A Guided Tour Inside & Around the Cathedral of Santiago de Compostela, Spain

Take away the cathedral of Santiago de Compostela, and the city—both past and present—would literally fall apart. Santiago, the capital of Spain’s northwestern region of Galicia, was founded on the belief that the relics of the Apostle James the Greater were discovered in the year 820 in this lonely outpost of Christian Spain—back when the Muslim Caliphate of Córdoba dominated the peninsula. Over the centuries, devotion to St. James grew and grew causing millions of Catholics to set off from all corners of Europe and hike on foot to Galicia: the Camino de Santiago or “Way of St. James.”

Guided tour of Santiago de Compostela cathedral
The passageway leading into Praza do Obradoiro
The cathedral we can see today is actually the third such church to occupy the purported burial ground of St. James. Constructed in the austere Romanesque style between 1075 and 1211, grand Gothic cloisters were later built to the south and an over-the-top remodeling left almost no corner untouched during the Baroque era. There’s a lot going on here, from façades and side-chapels to palaces and bell towers, so I’ve put together a guided tour that will take you all around the exterior of the cathedral and then in a similar circuit inside the church.

The tour starts at Praza do Obradoiro, the largest and grandest square in Santiago, just west of the cathedral. Go down a tunnel-like passageway, where there are often bagpipe players performing traditional Galician music, and head for the center of the plaza.

Praza do Obradoiro (west façade)

Guided tour of Santiago de Compostela cathedral
Praza do Obradoiro
Once you’re oriented in the plaza, look around for a few minutes and simply take in the views, as they’re some of the best in the country. When the cathedral was being built, the obradoiro or workshop would have been set up along the hill in front of the church and was where stonemasons would have prepared huge blocks of granite or carved sculptures. Although the workshop has been dismantled for 800 years, the name stuck. Today tourists frustrated with the rain mingle here with pilgrims joyously celebrating the end of their journey. Biking groups line up side-by-side while those who came on foot simply lie down in exhaustion.

Guided tour of Santiago de Compostela cathedral
Obradoiro façade
Look up at the cathedral. The church’s west façade is one of the most beautiful in the country, if not all of Europe, and is featured on the obverse of Spain’s one-, two-, and five-cent Euro coins. This exuberant façade would be unrecognizable to Europeans from the Middle Ages, however, as it completely substituted the earlier one that was designed when the cathedral was built.

Architect Fernando de Casas y Novoa was commissioned to beautify the medieval westwork in the 1700s, and he went about creating a Baroque façade full of swooping curves, swirling flowers and vines, and in general way too much ornamentation.

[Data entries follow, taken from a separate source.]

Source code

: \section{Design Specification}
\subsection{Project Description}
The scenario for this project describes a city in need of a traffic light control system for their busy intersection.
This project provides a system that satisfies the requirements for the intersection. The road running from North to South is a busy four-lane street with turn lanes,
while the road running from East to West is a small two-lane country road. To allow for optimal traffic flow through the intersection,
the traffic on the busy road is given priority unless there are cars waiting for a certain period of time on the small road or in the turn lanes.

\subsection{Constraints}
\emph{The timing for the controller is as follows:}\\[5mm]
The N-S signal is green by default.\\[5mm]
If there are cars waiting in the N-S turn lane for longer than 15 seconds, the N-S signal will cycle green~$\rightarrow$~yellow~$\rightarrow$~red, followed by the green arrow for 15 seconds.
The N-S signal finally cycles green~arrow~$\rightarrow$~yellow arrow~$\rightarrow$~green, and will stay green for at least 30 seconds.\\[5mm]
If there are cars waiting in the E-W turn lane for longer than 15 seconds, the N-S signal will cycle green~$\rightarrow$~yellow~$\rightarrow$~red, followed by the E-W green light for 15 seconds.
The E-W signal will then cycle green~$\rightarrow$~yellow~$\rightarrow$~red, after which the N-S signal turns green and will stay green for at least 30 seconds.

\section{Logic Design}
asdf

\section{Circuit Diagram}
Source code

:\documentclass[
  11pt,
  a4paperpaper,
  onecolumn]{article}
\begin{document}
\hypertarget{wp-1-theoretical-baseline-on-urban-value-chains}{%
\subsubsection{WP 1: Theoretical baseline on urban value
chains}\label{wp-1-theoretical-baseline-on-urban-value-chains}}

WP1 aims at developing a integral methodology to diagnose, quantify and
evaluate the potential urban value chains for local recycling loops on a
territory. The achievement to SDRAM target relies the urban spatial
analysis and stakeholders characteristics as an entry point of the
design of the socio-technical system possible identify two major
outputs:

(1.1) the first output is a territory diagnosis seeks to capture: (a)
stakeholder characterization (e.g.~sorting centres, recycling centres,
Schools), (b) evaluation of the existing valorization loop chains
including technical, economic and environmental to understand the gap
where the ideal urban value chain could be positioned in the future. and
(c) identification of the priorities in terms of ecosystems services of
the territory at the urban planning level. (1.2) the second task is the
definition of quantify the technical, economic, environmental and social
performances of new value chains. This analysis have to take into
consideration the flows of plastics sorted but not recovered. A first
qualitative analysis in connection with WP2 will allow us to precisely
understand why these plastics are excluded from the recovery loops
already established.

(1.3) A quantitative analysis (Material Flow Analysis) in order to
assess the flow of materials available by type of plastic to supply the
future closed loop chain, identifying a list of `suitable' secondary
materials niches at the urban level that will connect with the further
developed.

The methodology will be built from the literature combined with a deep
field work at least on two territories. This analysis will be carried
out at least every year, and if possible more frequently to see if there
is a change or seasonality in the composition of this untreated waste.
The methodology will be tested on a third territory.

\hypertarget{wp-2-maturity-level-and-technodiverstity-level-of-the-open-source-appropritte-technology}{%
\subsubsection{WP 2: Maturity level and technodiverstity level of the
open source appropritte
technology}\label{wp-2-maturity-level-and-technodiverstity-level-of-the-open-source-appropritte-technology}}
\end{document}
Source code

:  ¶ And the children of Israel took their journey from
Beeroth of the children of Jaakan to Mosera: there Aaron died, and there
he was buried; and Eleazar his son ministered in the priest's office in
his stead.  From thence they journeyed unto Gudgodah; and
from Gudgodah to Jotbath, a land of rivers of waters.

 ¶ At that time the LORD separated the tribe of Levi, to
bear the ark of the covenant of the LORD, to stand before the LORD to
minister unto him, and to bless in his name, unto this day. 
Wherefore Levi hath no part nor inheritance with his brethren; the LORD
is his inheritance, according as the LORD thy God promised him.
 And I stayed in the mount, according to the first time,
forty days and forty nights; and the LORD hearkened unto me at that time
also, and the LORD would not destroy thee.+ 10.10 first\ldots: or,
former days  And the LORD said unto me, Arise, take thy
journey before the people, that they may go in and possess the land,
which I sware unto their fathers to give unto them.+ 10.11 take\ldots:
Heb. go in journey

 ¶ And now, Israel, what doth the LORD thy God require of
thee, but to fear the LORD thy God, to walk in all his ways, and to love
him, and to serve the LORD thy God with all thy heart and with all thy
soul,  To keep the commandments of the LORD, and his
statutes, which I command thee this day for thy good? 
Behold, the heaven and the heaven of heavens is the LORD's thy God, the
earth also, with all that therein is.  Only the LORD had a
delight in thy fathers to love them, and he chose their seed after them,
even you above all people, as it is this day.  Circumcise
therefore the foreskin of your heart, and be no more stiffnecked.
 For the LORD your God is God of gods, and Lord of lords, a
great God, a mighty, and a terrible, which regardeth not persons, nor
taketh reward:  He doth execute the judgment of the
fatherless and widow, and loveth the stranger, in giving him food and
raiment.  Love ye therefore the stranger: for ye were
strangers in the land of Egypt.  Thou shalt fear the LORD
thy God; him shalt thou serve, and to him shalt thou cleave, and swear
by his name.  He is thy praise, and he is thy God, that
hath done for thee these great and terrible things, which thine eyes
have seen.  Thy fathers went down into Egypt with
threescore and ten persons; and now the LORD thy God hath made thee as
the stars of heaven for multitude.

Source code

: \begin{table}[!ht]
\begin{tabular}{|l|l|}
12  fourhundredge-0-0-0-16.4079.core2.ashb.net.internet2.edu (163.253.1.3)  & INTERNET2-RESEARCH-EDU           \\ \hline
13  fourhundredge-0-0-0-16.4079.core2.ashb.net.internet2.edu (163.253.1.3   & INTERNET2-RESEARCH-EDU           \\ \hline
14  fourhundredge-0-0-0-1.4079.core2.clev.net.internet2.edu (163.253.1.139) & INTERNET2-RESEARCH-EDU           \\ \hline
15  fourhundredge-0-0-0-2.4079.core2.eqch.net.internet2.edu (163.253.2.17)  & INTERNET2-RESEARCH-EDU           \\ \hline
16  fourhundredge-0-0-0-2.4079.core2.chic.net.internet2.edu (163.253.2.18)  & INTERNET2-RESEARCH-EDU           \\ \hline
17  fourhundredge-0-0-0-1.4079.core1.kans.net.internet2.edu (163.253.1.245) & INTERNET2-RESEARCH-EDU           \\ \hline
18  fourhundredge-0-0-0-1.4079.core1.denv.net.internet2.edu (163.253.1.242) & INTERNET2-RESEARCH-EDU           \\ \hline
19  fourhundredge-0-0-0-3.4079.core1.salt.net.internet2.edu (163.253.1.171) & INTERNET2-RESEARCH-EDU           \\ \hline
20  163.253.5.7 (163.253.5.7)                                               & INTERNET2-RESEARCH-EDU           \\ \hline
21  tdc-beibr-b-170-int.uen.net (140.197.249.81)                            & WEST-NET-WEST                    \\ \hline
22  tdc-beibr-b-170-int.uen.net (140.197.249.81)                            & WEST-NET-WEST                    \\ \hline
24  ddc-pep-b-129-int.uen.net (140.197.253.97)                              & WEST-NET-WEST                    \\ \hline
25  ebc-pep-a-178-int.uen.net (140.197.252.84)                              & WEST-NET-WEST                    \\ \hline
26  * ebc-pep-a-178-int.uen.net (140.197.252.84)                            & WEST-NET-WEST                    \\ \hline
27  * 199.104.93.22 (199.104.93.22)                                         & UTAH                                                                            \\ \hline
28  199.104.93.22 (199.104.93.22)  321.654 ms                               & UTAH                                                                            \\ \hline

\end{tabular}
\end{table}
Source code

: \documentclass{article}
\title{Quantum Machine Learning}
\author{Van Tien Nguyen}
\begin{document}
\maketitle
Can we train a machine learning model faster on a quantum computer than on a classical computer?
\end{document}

This was not only to get with the times (the Baroque style was “in” then), but also to finish the work begun a century earlier that had raised the height of the towers; to enclose the Pórtico da Gloria, a medieval sculpture ensemble that had been left to deteriorate in the humid air; and to emphasize the veneration of St. James. As the cathedral (and the city) were built on a bluff between two rivers, a lovely double staircase takes you from the plaza up to “ground level” where the main doors are.

To the left sits the Pazo de Xelmírez, the archbishop’s palace and one of the few remaining examples of civil Romanesque architecture. The outside is rather boring, but when the cathedral museum puts on temporary exhibitions, you can go inside and explore kitchens and dining halls with sculptures that depict medieval food and cooking.

Guided tour of Santiago de Compostela cathedral
Hostal dos Reis Católicos
Now turn to your left. You’re facing the Hostal dos Reis Católicos, the “Catholic Monarchs’ Hotel,” which today is Santiago’s Parador or fancy state-run hotel. When Ferdinand and Isabella (aka the Catholic Monarchs) came to Santiago in 1492, they were appalled at the lack of facilities for pilgrims who had finished the Camino, many of which who were sick or injured. To rectify the situation, they ordered the construction of a catch-all pilgrim hostel and hospital with a church and two stately Renaissance-style patios. The hospital later doubled in size in the Baroque era, but the Plateresque triumphal arch that guards the entrance remains the most impressive part of the monument: it’s just dripping with saints and pointy towers and flanked on either side by the coats of arms of Ferdinand and Isabella. Well into the 20th century it was still Santiago’s main hospital.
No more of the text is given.